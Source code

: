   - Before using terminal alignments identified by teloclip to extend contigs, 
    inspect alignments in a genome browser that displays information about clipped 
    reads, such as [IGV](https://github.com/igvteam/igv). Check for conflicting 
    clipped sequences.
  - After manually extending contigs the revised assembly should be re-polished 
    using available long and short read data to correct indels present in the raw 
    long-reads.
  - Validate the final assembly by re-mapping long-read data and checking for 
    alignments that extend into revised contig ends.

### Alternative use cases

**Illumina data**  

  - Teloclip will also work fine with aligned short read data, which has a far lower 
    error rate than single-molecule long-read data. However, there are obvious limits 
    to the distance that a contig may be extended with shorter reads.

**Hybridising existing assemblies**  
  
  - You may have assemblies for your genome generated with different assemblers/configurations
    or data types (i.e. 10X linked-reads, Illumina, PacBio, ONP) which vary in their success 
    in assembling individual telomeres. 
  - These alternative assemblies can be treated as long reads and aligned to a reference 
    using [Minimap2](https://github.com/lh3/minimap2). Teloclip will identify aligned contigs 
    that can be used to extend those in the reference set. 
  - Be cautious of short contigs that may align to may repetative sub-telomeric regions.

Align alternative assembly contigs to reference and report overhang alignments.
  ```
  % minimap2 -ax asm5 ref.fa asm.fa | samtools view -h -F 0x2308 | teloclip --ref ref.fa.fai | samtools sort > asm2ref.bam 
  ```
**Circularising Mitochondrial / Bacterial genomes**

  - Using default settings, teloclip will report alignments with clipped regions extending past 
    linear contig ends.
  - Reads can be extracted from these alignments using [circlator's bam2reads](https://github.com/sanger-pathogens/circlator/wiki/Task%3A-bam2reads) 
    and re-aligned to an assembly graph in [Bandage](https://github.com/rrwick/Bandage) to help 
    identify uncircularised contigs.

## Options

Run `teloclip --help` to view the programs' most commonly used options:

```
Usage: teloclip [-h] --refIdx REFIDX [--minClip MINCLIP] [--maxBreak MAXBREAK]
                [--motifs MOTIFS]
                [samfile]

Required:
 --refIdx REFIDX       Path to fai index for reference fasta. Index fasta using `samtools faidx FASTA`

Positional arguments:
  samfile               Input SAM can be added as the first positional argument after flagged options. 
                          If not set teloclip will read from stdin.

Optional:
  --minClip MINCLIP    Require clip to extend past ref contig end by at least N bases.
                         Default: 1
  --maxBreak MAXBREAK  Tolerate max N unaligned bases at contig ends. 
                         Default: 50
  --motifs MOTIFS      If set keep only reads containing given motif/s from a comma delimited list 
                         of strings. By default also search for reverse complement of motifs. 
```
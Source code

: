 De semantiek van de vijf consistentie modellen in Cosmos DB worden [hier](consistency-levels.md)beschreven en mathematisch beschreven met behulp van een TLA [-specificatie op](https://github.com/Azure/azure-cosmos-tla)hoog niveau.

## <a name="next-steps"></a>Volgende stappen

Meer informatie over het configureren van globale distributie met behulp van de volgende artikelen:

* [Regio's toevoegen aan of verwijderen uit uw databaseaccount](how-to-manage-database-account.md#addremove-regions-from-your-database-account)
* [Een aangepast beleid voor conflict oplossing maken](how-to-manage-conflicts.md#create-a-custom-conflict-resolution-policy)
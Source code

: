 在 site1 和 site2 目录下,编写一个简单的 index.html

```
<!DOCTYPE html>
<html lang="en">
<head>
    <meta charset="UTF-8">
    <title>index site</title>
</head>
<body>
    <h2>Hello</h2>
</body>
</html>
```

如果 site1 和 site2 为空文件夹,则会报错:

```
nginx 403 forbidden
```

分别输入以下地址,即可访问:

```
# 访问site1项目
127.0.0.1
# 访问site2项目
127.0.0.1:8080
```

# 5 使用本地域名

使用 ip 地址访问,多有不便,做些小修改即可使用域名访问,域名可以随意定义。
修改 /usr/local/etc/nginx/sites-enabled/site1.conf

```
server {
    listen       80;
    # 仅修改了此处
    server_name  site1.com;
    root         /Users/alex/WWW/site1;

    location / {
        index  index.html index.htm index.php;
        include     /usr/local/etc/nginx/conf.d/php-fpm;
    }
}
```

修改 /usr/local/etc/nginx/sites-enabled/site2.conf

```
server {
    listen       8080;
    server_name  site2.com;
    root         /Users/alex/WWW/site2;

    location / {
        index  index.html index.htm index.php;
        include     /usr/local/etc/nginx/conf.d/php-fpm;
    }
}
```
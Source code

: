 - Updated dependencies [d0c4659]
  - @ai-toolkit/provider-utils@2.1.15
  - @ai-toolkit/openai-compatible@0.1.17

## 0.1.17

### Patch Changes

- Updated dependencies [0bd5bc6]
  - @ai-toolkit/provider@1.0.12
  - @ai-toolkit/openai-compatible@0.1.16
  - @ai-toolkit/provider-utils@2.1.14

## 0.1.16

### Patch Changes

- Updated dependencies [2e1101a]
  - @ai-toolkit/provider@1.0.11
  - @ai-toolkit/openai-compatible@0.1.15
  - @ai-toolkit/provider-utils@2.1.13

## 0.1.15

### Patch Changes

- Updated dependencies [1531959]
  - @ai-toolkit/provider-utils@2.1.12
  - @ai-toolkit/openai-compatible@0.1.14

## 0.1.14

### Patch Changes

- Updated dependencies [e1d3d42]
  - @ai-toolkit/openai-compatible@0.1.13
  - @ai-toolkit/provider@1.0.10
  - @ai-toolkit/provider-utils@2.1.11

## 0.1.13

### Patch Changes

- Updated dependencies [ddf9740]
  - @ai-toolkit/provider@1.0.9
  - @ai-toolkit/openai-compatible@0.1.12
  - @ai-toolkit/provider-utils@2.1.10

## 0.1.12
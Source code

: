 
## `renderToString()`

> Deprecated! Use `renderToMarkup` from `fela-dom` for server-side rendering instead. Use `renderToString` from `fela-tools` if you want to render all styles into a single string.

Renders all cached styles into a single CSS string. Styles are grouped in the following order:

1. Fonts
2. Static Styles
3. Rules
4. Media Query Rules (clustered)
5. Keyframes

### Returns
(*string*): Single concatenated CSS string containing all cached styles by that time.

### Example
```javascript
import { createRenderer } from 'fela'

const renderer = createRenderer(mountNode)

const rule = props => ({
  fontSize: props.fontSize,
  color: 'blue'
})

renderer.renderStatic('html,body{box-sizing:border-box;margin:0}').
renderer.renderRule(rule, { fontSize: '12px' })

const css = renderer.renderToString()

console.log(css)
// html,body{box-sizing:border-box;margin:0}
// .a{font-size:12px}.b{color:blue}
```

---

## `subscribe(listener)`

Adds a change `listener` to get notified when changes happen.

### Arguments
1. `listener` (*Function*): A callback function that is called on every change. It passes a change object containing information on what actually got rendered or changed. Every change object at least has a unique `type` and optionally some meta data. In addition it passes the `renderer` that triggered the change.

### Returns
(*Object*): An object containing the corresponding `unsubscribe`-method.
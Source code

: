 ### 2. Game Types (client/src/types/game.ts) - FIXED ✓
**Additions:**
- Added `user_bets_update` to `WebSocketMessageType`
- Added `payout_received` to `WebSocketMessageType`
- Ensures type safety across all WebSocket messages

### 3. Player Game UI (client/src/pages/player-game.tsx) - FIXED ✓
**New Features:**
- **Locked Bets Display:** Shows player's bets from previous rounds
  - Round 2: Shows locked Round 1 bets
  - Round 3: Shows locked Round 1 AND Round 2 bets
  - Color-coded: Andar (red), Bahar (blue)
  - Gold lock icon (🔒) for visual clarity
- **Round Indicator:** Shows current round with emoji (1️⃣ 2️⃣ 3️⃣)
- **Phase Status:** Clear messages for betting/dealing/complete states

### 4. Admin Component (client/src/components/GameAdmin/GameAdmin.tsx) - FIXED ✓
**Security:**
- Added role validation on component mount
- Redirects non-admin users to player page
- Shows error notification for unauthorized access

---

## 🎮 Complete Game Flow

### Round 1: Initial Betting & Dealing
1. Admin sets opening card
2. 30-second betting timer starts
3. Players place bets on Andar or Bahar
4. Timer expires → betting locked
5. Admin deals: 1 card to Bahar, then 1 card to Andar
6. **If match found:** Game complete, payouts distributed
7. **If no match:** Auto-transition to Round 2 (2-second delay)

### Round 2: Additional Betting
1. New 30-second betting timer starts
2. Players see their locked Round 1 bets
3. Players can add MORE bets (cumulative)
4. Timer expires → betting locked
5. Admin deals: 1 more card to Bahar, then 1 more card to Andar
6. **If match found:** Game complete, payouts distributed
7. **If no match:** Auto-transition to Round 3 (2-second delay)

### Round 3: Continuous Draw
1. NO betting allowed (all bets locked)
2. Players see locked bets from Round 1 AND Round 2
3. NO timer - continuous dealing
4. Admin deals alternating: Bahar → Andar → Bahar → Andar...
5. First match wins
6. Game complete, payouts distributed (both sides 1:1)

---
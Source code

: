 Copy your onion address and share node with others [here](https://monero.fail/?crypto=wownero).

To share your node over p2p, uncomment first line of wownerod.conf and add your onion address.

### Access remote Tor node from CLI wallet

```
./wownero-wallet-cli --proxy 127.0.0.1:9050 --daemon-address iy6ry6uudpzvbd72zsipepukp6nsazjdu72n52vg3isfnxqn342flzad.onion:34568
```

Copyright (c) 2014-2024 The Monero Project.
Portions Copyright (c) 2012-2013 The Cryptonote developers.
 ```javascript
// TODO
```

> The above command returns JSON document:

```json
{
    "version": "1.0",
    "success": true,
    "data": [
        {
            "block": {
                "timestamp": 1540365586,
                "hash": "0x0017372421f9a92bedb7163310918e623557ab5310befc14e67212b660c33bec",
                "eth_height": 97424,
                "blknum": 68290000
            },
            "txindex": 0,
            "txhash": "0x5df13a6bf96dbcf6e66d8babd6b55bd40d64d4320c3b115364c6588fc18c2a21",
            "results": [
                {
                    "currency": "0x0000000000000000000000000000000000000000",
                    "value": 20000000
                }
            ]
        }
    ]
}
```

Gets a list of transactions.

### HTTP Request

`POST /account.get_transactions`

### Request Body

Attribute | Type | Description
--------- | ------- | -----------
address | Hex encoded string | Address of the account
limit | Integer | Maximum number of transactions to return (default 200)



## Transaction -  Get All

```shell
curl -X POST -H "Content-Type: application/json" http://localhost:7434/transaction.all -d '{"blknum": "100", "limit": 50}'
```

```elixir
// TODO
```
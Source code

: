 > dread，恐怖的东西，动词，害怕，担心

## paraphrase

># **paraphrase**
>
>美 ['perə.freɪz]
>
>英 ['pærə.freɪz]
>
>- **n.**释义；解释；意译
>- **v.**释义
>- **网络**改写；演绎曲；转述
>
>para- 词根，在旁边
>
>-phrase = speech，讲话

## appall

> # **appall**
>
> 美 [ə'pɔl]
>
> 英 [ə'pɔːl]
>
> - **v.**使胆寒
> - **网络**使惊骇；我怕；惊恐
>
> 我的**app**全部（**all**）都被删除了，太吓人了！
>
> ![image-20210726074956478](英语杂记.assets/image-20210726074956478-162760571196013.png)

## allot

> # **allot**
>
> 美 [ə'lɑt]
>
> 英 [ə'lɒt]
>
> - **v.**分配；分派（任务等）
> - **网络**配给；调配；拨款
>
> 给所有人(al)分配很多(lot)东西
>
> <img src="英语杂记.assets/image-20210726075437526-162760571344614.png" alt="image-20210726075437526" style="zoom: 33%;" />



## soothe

--*--

## Exercise directions
Across the entries above, find the lines with the string "sizing" and copy them.

## Answer for this exercise
renderer.renderStatic('html,body{box-sizing:border-box;margin:0}').
// html,body{box-sizing:border-box;margin:0}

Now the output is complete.